Re: tune swap_level{1,2}_dirs for small site?

From: Yar Tikhiy <yar@dont-contact.us>
Date: Thu, 13 Nov 1997 19:19:20 +0300 (MSK)

Hello!

Tilman Schmidt wrote:
> I am in the process of upgrading from version 1.0 to 1.1 (NOVM) with the
> new two-level subdirectory structure. My Squid is serving a rather small
> user community, and my cache typically contains less than 10,000 objects.
> Therefore the new structure in general, and the default setting of 16*256
> subdirectories in particular, seem like overkill to me. The rule-of-thumb
> formula in the docs gives me a value of L1*L2 = 40.
>
> Is there any negative impact from having two orders of magnitude too many
> subdirectories? Should I lower L1, L2, or both, or should I just keep the
> defaults and let Squid figure out for itself how to make sense of them?

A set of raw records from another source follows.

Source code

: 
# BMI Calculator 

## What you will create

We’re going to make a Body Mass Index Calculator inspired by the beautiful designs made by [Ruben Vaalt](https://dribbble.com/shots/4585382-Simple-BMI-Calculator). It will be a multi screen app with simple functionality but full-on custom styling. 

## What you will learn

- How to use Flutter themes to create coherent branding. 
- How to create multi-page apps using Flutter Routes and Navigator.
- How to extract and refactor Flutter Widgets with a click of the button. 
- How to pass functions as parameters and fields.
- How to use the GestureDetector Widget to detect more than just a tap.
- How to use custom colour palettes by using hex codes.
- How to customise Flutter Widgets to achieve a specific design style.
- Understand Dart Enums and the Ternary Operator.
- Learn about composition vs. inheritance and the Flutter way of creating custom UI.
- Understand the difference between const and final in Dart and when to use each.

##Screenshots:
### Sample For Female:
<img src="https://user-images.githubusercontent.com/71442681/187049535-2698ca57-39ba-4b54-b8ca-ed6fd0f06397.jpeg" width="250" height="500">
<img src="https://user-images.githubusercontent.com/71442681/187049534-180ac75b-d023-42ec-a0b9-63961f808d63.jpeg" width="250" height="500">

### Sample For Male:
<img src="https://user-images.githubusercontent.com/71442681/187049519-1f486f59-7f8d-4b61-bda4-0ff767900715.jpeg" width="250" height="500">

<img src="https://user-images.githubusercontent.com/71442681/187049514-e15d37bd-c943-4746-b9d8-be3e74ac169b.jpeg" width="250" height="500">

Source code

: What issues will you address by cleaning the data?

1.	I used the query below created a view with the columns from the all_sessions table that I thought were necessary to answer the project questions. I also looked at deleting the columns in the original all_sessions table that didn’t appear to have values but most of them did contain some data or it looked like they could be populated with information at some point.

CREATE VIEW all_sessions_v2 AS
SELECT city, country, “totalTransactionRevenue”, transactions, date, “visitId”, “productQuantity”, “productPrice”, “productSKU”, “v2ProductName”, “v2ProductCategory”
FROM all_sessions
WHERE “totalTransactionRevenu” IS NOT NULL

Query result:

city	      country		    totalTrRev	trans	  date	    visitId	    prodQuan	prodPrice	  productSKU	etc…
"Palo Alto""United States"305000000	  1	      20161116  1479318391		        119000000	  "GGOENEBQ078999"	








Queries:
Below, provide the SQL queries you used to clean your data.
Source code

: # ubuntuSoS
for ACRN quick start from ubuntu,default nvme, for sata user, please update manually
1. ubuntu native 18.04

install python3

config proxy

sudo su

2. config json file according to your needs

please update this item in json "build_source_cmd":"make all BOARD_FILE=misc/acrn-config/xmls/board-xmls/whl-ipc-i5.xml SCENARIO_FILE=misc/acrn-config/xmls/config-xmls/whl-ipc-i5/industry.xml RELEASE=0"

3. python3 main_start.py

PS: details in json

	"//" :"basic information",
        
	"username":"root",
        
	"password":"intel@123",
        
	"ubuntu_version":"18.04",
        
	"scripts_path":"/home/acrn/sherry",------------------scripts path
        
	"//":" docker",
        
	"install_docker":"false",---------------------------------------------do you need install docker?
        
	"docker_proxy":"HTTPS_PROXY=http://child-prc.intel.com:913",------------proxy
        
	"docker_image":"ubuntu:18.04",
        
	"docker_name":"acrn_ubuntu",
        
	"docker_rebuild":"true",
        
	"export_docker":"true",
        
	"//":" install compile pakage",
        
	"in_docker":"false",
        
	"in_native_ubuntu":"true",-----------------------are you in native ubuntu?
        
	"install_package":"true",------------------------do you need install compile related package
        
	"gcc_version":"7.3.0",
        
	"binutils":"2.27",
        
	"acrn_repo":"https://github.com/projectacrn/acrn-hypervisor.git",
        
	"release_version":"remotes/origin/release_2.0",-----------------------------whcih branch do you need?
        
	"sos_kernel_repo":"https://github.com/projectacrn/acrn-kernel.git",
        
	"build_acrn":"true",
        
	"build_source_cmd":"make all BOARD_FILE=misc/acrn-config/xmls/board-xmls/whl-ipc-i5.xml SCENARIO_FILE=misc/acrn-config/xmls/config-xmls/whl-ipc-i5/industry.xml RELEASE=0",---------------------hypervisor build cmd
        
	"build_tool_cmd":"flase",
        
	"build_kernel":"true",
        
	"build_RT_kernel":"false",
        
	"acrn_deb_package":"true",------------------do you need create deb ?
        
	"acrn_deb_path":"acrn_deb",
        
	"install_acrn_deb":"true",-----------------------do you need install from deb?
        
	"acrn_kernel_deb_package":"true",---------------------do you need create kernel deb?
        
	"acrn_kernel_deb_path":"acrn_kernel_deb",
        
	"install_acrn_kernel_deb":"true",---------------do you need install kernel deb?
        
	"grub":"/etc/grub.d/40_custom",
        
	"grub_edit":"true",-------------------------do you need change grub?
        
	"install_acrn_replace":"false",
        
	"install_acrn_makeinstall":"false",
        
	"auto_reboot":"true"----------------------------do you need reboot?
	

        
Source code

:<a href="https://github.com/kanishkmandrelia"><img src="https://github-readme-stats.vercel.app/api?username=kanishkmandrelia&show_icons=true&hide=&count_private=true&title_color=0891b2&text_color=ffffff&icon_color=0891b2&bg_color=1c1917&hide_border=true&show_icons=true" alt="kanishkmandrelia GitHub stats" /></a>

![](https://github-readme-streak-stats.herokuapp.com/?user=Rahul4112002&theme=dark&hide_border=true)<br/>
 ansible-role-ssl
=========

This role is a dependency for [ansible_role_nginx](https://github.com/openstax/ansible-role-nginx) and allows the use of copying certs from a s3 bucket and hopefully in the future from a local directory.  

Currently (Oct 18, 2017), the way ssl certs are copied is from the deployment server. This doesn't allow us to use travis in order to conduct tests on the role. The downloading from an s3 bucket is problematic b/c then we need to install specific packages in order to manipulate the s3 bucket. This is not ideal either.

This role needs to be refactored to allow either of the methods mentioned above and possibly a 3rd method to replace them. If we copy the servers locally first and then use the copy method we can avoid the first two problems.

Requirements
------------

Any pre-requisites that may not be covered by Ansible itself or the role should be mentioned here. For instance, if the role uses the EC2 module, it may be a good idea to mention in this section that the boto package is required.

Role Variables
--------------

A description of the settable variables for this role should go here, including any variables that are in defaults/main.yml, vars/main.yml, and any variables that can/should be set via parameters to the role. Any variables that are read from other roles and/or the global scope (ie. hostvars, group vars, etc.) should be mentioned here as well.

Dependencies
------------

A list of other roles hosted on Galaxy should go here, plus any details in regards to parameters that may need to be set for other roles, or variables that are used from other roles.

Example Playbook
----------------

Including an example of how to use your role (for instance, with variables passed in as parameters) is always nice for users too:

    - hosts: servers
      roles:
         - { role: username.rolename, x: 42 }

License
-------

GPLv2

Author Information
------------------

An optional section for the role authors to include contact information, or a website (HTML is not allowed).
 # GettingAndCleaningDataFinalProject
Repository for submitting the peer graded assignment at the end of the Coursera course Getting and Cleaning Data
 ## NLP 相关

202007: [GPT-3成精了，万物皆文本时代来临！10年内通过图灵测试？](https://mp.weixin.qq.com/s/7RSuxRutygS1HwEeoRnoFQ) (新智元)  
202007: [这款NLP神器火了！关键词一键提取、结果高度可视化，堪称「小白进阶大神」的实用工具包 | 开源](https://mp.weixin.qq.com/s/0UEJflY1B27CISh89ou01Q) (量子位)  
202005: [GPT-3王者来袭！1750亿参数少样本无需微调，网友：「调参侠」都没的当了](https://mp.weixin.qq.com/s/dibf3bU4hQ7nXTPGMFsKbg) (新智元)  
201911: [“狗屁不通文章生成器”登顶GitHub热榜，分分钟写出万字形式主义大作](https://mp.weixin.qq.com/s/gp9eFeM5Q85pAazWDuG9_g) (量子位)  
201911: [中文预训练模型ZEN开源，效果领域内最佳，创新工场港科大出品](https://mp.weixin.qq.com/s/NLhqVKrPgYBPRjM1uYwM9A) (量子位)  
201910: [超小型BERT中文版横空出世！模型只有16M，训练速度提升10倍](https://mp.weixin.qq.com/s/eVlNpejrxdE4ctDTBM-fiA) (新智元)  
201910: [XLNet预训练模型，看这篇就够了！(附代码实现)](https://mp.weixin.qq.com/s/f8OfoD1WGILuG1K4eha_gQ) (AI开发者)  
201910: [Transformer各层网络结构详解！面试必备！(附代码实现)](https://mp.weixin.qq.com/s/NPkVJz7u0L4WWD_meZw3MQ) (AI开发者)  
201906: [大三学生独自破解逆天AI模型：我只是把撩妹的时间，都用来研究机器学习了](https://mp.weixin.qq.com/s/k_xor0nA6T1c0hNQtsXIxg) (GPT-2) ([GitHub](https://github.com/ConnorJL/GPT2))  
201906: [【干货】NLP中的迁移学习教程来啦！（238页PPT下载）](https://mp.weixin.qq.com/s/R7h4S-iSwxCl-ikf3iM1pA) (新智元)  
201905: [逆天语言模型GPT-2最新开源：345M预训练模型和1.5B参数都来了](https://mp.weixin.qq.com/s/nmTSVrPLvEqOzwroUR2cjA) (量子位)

AFAIK (IMHO? :-) the two-level cache structure was designed
in order to overcome the linear dependence of directory seek
time on the directory size. The problem arises because the Un*x
direcory is a linear list of entries, unlike modern filesystems
(e.g. NTFS or HPFS) that use some kind of hashing or balanced trees.
Therefore you must select the L1 and L2 values so that all of L1, L2
and the average number of objects per L2 directory are small numbers.

Let's count:

10,000/(16*16)=39 (approximately)
10,000/(16*32)=20 (approximately)

So, you may set L1 to 16 and L2 to 16 or 32.